John Danforth brings his years of experience service, along with his personal faith together in this well reasoned book to deliver a different call to action. We live in a time when politics has driven divisive lines to the point where neither side can have conversations. Some of this is due to how religion has tried to brute force policy in the past few decades. Mr. Danforth calls for a different approach.

The principles talked about include self-sacrifice and not making politics an idol, by blowing it out of proportion. He says when we turn "what is only approximate into what we claim is absolute, we make politics grotesque." I couldn't agree more.

We live in an age where self-sacrifice for the greater good is rare, and with the kinds of crises our county faces now and in the near future, Christians should be modeling what self-sacrifice looks like. When Christians use God to advance a viewpoint, it is potentially "destructive of the civility that holds us together."
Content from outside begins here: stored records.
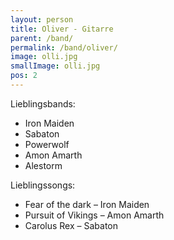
 ```yaml
---
layout: person
title: Oliver - Gitarre
parent: /band/
permalink: /band/oliver/
image: olli.jpg
smallImage: olli.jpg
pos: 2
---
```


Lieblingsbands:

* Iron Maiden
* Sabaton
* Powerwolf
* Amon Amarth
* Alestorm

Lieblingssongs:

* Fear of the dark – Iron Maiden
* Pursuit of Vikings – Amon Amarth
* Carolus Rex – Sabaton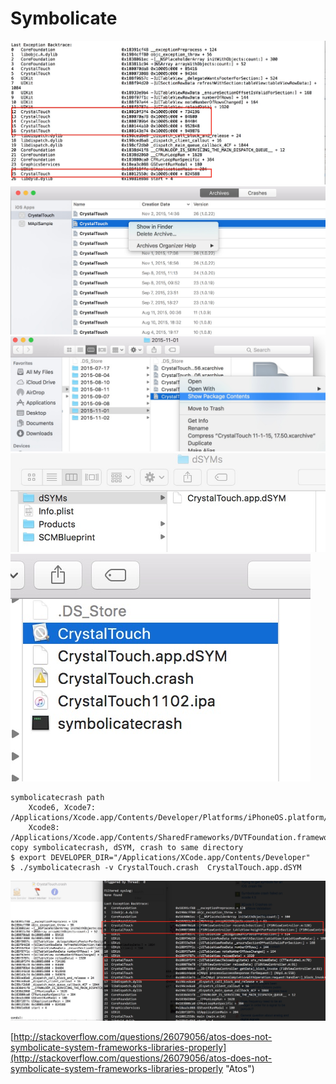 # Symbolicate

![](assets/symbolicate/backtrace1.jpg)  
![](assets/symbolicate/1918EDB3-F321-4E15-94DF-71D2E5DC7702.jpg)  
![](assets/symbolicate/55989D1E-84E3-4D10-8A82-C29984154988.jpg)  
![](assets/symbolicate/E40396B8-9B90-4A0B-8275-2C3148FBD6A7.jpg)  
![](assets/symbolicate/2015-11-02.jpg)

```
symbolicatecrash path
    Xcode6, Xcode7: /Applications/Xcode.app/Contents/Developer/Platforms/iPhoneOS.platform/Developer/Library/PrivateFrameworks/DTDeviceKit.framework/Versions/A/Resources/symbolicatecrash
    Xcode8: /Applications/Xcode.app/Contents/SharedFrameworks/DVTFoundation.framework/Versions/A/Resources/symbolicatecrash
copy symbolicatecrash, dSYM, crash to same directory
$ export DEVELOPER_DIR="/Applications/XCode.app/Contents/Developer" 
$ ./symbolicatecrash -v CrystalTouch.crash  CrystalTouch.app.dSYM
```

![](assets/symbolicate/backtrace2.jpg)

[http://stackoverflow.com/questions/26079056/atos-does-not-symbolicate-system-frameworks-libraries-properly](http://stackoverflow.com/questions/26079056/atos-does-not-symbolicate-system-frameworks-libraries-properly "Atos")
Written with a voice of reason, this is a call to action, but a call to the action of godly servants, not righteous firebrands. I appreciated this book and the calm voice of John Danforth. I applaud his ability to see through the noise of our times, and to offer humble direction.

I received a review copy of this ebook from Random House Publishing Group and NetGalley in exchange for an honest review. Thank you for allowing me to review this ebook.